Leuk Res. 2022 Aug:119:106902. doi: 10.1016/j.leukres.2022.106902. Epub 2022 Jun 16.

Abstract

Remission assessment in acute myeloid leukemia has evolved over the recent years with the advent of molecular and flow-based minimal residual disease determination. Nonetheless, early time point such as day 5 and day 14 (D14), still have prognostic and therapeutic implications. D14 refractory disease is regarded as a poor prognostic factor, however the therapeutic intervention is still under debate, with evidence suggesting a successful re-induction might offer similar long-term outcome as D14 aplasia. Others advocate the use of more intensive salvage protocols as a mean to overcome the negative prognostic effect.
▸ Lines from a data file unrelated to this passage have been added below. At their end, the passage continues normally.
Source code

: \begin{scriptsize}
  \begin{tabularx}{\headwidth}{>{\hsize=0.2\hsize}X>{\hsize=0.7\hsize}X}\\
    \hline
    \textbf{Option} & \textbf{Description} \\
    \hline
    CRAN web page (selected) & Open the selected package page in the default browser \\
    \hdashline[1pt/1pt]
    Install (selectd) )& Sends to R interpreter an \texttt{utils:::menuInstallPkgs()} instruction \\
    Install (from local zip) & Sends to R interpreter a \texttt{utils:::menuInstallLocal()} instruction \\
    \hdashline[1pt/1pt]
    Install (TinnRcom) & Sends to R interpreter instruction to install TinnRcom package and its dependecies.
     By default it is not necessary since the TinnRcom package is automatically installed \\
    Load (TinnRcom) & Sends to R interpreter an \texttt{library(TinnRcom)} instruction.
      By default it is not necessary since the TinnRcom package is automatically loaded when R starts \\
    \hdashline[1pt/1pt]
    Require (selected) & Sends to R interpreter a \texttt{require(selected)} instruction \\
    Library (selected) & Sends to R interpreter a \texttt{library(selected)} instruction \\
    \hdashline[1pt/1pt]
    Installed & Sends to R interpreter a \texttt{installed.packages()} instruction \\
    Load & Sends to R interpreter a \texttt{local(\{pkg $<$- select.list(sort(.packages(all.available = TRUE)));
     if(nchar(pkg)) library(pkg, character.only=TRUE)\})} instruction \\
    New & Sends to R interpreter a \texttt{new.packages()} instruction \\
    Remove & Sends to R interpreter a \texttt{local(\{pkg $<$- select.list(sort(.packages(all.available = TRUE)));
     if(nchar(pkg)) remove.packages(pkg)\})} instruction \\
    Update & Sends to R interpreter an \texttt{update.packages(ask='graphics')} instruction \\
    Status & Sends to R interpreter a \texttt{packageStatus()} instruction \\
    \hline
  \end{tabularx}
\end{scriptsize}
In the current study, we compare outcome of D14 refractory AML patients treated with either re-induction or salvage protocol. More importantly, we identify response characteristics that might suggest which patients will benefit from re-induction approach. Accurate identification of chemotherapy refractory patients might allow the early incorporation of non-chemotherapy based protocols in the future.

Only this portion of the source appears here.